AI for Forest Landscape Restoration

A predictive impact analytics model quantifies the social, economic, and environmental impact of investing in a particular Forest Landscape Restoration project.

Strivathsav Ashwin

Published in

Omdena

8 min readDec 25, 2021

This Omdena challenge was hosted with Trillion Tree Fund.

Authors: Deepali Bidwai, Emerson Carlos, Strivathsav Ashwin Ramamoorthy

**Figure 1:** Impact Overview and matrix of Trillion Tree Fund’s dashboard

“If a tree falls in a forest and no one is around to hear it, does it make a sound?” is a famous philosophical question about perception and observation. And similar to our question, does the benefits of forest landscape restoration to tackle climate change make sounds to the world, or it just falls, and no one hears, observes, or perceives.

According to the Trillion Tree Fund (1tfund), Climate change could cost the world ~$792 trillion in the next 80 years. Forest landscape restoration (FLR) helps mitigate those risks; for example, mangroves absorb 70–90% of storm surge. FLR could generate $7–$30 in economic benefits for every dollar invested. Yet, these co-benefits are undervalued by markets. This poses a major impediment to financing FLR, which faces an annual investment gap of around $400 billion.

Why is investing in FLR projects critical?

The ability of trees to absorb carbon dioxide and other gases from the atmosphere has long made them a valuable weapon in the fight against rising temperatures. A single mature tree can absorb 48lbs. of carbon a year and makes enough clean oxygen for 4 people to breathe fresh air.

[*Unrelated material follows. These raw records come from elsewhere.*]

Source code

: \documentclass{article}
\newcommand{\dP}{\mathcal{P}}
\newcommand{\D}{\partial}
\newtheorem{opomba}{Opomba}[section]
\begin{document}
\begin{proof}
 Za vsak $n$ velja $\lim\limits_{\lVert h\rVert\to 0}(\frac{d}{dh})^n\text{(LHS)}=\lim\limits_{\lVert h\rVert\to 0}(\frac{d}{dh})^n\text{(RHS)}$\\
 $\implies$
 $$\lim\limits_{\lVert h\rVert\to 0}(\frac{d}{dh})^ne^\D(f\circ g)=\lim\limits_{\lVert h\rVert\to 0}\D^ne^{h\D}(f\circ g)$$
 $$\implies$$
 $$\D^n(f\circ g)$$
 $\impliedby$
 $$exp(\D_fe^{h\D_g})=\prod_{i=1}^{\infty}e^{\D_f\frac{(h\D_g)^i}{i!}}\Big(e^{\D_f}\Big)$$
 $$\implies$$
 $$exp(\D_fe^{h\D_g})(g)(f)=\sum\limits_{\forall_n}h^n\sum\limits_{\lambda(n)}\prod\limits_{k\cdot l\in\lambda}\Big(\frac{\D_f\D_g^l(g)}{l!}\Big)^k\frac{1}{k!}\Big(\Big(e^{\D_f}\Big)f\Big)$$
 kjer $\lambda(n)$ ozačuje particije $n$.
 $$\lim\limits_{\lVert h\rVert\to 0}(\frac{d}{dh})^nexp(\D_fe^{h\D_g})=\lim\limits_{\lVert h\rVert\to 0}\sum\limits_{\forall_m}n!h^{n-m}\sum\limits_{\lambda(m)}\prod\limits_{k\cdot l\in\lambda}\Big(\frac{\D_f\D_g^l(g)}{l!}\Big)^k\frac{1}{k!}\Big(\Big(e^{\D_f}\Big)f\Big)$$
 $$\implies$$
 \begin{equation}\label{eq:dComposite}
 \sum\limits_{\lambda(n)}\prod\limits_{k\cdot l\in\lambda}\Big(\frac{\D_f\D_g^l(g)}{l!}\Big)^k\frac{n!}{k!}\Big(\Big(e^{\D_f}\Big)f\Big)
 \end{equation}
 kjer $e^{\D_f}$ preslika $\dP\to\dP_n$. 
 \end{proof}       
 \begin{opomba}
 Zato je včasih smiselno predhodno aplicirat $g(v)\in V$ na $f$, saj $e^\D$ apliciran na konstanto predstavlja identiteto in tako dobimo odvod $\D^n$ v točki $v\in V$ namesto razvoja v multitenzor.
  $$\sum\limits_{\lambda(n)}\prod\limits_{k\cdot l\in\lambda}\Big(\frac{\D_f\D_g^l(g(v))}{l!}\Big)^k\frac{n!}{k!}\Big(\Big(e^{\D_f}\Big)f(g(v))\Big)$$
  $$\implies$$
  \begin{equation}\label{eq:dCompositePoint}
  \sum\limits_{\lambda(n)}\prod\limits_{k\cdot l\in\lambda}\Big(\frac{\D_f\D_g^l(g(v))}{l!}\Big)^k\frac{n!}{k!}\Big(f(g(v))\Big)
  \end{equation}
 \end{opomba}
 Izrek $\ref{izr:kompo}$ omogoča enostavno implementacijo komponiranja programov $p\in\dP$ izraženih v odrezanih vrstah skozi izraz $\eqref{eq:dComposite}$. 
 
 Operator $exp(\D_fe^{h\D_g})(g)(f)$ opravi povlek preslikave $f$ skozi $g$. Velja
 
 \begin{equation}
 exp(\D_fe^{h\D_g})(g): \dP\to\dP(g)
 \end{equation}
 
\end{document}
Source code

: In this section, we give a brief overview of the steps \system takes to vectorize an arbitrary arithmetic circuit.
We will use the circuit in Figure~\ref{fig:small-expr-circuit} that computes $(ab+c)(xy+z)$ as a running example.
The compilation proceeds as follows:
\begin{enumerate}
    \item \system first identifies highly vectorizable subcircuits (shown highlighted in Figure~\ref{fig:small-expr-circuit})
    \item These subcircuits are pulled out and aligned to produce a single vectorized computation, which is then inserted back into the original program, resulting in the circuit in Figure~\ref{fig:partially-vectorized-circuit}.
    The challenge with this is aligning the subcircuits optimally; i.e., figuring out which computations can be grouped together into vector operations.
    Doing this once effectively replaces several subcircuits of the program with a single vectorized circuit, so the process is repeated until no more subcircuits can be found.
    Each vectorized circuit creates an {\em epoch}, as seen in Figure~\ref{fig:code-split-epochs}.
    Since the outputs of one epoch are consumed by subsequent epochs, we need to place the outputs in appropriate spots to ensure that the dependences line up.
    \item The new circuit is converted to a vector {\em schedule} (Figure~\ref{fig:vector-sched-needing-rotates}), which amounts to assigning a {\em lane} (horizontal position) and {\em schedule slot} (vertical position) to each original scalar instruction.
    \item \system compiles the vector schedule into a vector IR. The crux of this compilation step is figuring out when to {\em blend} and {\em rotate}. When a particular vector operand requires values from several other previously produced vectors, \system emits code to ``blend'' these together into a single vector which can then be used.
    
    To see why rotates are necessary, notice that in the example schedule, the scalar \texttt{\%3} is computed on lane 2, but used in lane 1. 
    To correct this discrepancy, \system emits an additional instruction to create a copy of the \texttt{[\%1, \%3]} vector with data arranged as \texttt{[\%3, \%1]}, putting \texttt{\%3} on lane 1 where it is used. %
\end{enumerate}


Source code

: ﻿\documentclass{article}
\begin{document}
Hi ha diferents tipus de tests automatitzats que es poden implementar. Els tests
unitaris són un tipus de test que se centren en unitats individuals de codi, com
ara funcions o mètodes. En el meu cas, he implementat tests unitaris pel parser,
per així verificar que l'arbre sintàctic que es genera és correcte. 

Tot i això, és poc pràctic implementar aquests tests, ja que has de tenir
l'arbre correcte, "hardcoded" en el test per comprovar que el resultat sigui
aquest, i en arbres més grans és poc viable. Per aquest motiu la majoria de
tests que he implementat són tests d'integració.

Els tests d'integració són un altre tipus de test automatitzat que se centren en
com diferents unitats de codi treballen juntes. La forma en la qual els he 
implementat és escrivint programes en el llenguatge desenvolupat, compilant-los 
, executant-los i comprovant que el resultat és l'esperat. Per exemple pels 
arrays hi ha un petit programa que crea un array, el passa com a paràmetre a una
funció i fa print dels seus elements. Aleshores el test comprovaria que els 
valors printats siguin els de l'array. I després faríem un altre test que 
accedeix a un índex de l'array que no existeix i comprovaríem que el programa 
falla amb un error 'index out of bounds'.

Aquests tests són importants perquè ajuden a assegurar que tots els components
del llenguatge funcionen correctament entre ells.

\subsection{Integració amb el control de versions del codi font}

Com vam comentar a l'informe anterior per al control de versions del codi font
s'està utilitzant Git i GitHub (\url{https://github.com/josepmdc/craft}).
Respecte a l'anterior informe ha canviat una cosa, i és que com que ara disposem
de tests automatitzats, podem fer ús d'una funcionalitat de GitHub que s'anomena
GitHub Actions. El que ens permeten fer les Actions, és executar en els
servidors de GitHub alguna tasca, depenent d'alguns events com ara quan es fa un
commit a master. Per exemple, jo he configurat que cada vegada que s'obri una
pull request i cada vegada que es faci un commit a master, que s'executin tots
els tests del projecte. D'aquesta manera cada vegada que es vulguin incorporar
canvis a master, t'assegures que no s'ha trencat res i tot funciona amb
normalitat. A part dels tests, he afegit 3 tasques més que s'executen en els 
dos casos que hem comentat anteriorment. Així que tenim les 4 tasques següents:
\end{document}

According to the goals of the Paris agreement, the change in global temperature at the end of this century must be limited to 2 degrees Celsius and aggressively work towards 1.5 degrees Celsius.

The Intergovernmental Panel on Climate Change (IPCC) said that if the world wanted to limit the rise to 1.5C by 2050, an extra 1bn hectares (2.4bn acres) of trees would be needed.

How do we make it sound?

After understanding the project's scope, we quantified the damages from flooding disasters with or without the benefits of the FLR project on the particular region of the United States in USD. Datasets related to disasters, tree benefits, and satellite images were consolidated.

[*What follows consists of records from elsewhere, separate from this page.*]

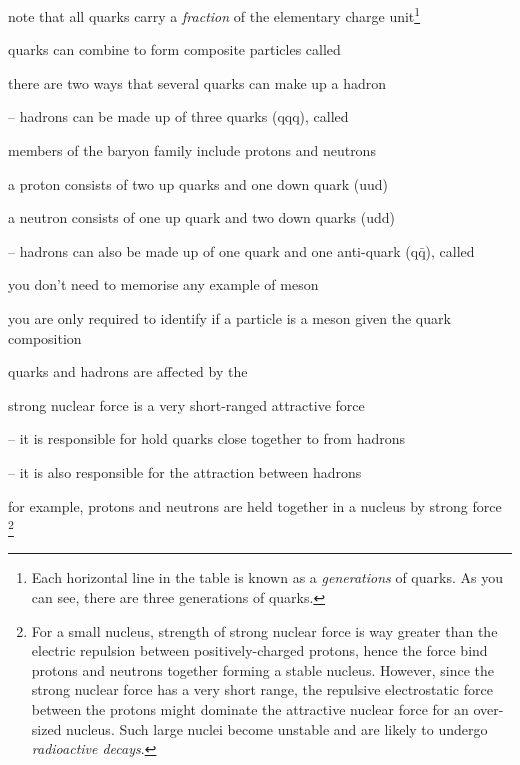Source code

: note that all quarks carry a \emph{fraction} of the elementary charge unit\footnote{Each horizontal line in the table is known as a \emph{generations} of quarks. As you can see, there are three generations of quarks.}

\cmt quarks can combine to form composite particles called  

there are two ways that several quarks can make up a hadron

\begin{compactenum}
	\item[--] hadrons can be made up of three quarks (qqq), called  
	
	members of the baryon family include protons and neutrons
	
	a proton consists of two up quarks and one down quark (uud) 
	
	a neutron consists of one up quark and two down quarks (udd) 
	
	\item[--] hadrons can also be made up of one quark and one anti-quark (q$\bar{\text{q}}$), called  
	
	you don't need to memorise any example of meson
	
	you are only required to identify if a particle is a meson given the quark composition
\end{compactenum}

\cmt quarks and hadrons are affected by the 

strong nuclear force is a very short-ranged attractive force

\begin{compactenum}
	\item[--] it is responsible for hold quarks close together to from hadrons

	\item[--] it is also responsible for the attraction between hadrons
	
	for example, protons and neutrons are held together in a nucleus by strong force
	\footnote{For a small nucleus, strength of strong nuclear force is way greater than the electric repulsion between positively-charged protons, hence the force bind protons and neutrons together forming a stable nucleus. However, since the strong nuclear force has a very short range, the repulsive electrostatic force between the protons might dominate the attractive nuclear force for an over-sized nucleus. Such large nuclei become unstable and are likely to undergo \emph{radioactive decays}.}
\end{compactenum}


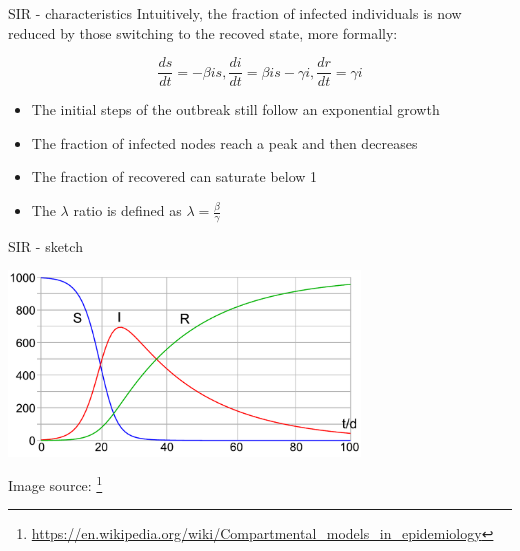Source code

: \documentclass[a4paper,11pt]{book}
\begin{document}
\begin{textbox}{SIR - characteristics}
Intuitively, the fraction of infected individuals is now reduced by those switching to the recoved state, more formally:

\[
\frac{ds}{dt}=-\beta i s ,
\frac{di}{dt}=\beta i s- \gamma i,
\frac{dr}{dt}= \gamma i
\]

\begin{itemize}
    \item The initial steps of the outbreak still follow an exponential growth
    \item The fraction of infected nodes reach a peak and then decreases
    \item The fraction of recovered can saturate below 1
    \item The $\lambda$ ratio is defined as $\lambda=\frac{\beta}{\gamma}$
\end{itemize}


\end{textbox}



\begin{textbox}{SIR - sketch}


\centering
\colorbox{white}{\includegraphics[width=0.7\textwidth]{pics/SIR-Modell.pdf}}

Image source: \footnote{\url{https://en.wikipedia.org/wiki/Compartmental_models_in_epidemiology}}


\end{textbox}
\end{document}
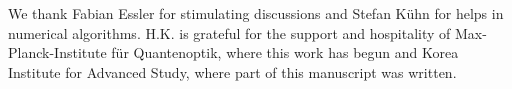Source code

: \documentclass[twocolumn,superscriptaddress, prb]{revtex4-1}
\begin{document}
We thank Fabian Essler for stimulating discussions and Stefan K\"{u}hn for helps in numerical algorithms.
H.K. is grateful for the support and hospitality of Max-Planck-Institute f\"{u}r Quantenoptik,
where this work has begun and Korea Institute for Advanced Study, where part of this manuscript was written.




%
%
%
%
%
%
%
%
%
%
%
%
%
%
%
%
%
%
%
%
%
%
%
%
%
\end{document}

The project followed a standard data collection pipeline, pre-processing, consolidation, EDA, model development, and dashboard deployment.

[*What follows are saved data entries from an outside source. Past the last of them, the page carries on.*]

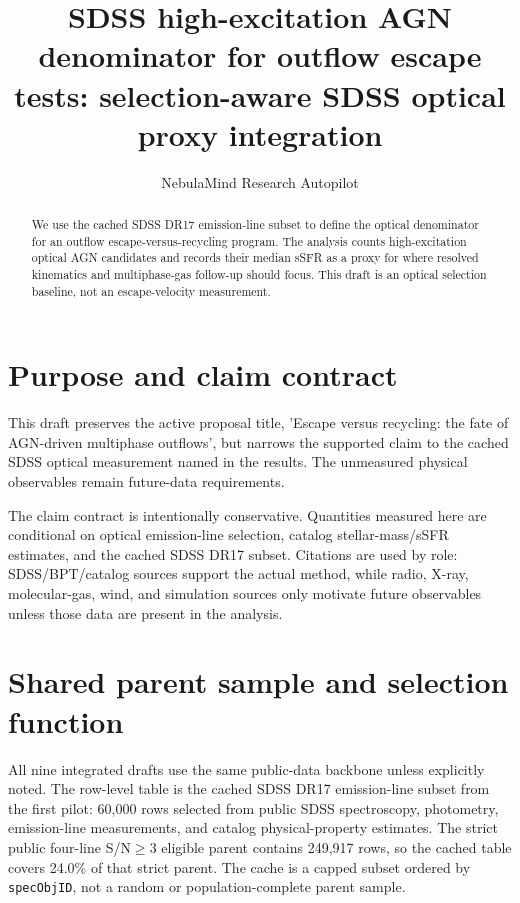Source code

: \documentclass[twocolumn]{aastex631}
\begin{document}
\title{SDSS high-excitation AGN denominator for outflow escape tests: selection-aware SDSS optical proxy integration}
\author{NebulaMind Research Autopilot}

\begin{abstract}
We use the cached SDSS DR17 emission-line subset to define the optical denominator for an outflow escape-versus-recycling program. The analysis counts high-excitation optical AGN candidates and records their median sSFR as a proxy for where resolved kinematics and multiphase-gas follow-up should focus. This draft is an optical selection baseline, not an escape-velocity measurement.
\end{abstract}


\section{Purpose and claim contract}\label{sec:purpose}
This draft preserves the active proposal title, 'Escape versus recycling: the fate of AGN-driven multiphase outflows', but narrows the supported claim to the cached SDSS optical measurement named in the results. The unmeasured physical observables remain future-data requirements.

The claim contract is intentionally conservative. Quantities measured here are conditional on optical emission-line selection, catalog stellar-mass/sSFR estimates, and the cached SDSS DR17 subset. Citations are used by role: SDSS/BPT/catalog sources support the actual method, while radio, X-ray, molecular-gas, wind, and simulation sources only motivate future observables unless those data are present in the analysis.


\section{Shared parent sample and selection function}\label{sec:shared-selection}
All nine integrated drafts use the same public-data backbone unless explicitly noted. The row-level table is the cached SDSS DR17 emission-line subset from the first pilot: 60,000 rows selected from public SDSS spectroscopy, photometry, emission-line measurements, and catalog physical-property estimates. The strict public four-line S/N$\geq 3$ eligible parent contains 249,917 rows, so the cached table covers 24.0\% of that strict parent. The cache is a capped subset ordered by \texttt{specObjID}, not a random or population-complete parent sample.
\end{document}
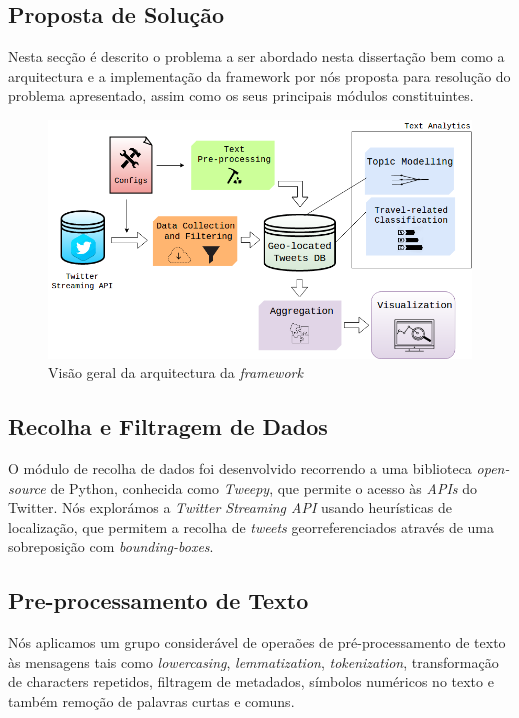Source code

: \documentclass[9pt,a4paper]{extarticle}
\begin{document}
\begin{multicols}{2}
\section{Proposta de Solução}\label{sec:work}

Nesta secção é descrito o problema a ser abordado nesta dissertação bem como a arquitectura e a implementação da framework por nós proposta para resolução do problema apresentado, assim como os seus principais módulos constituintes.

\begin{figure}[H]
\centerline{\includegraphics[scale=.25]{architecture.png}}
\caption{Visão geral da arquitectura da \emph{framework}}  
\label{fig:architecture}
\end{figure}

\subsection{Recolha e Filtragem de Dados}
O módulo de recolha de dados foi desenvolvido recorrendo a uma biblioteca \emph{open-source} de Python, conhecida como \emph{Tweepy}, que permite o acesso às \emph{APIs} do Twitter. Nós explorámos a \emph{Twitter Streaming API} usando heurísticas de localização, que permitem a recolha de \emph{tweets} georreferenciados através de uma sobreposição com \emph{bounding-boxes}.

\subsection{Pre-processamento de Texto}
Nós aplicamos um grupo considerável de operaões de pré-processamento de texto às mensagens tais como \emph{lowercasing}, \emph{lemmatization}, \emph{tokenization}, transformação de characters repetidos, filtragem de metadados, símbolos numéricos no texto e também remoção de palavras curtas e comuns.


\end{multicols}
\end{document}
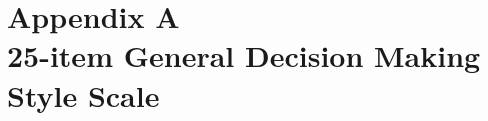 \documentclass[12pt]{article} %
\begin{document}
\bibnewpage

\raggedright
\doublespacing
\setlength\bibhang{.5in}
  
  

  \newpage
  \appendix
  \setlength{\parskip}{0pt}
  \titlespacing*{\section}{0pt}{0pt}{-15pt}
  \section*{\centering\normalsize\textnormal{Appendix A\\ 25-item General Decision Making Style Scale}}
  \label{appendix:GDMS}
  \singlespacing
\setlength{\extrarowheight}{3pt}
\end{document}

Data cleaning and data consolidation

The raw data has been processed by omitting unwanted records, replacing missing or erroneous data, standardizing date and time, and binning some continuous attributes. Imputing missing categorical values with the most frequent ones, imputing missing numerical values with the mean or median, imputing some values (under specific conditions) with unsupervised Machine Learning techniques.

After data cleaning has been consolidated, the team prepared a summary document capturing the list of attributes and mentioning why doing an EDA for this dataset.

Exploratory Data Analysis

Natural catastrophes, such as floods, landslides, storm surges, tsunamis, earthquakes, cyclonic winds, and wildfires, are becoming increasingly frequent and intense worldwide, highlighting the need for a more holistic strategy to dealing with them. The International Emergency Disasters Database (EM-DAT) documented an annual average of 363 disasters from 1990 to 2020, with floods and storms being the most common.

**Figure 3:** EDA of the count of disasters and total deaths by disaster type

The average annual total disaster fatalities in the period are 170,984 people. With earthquakes being accountable for the fatalities of at least 1.24 million people globally. Storm and flood also account for almost 1 million people (the true number may be much higher due to nuances in data gathering).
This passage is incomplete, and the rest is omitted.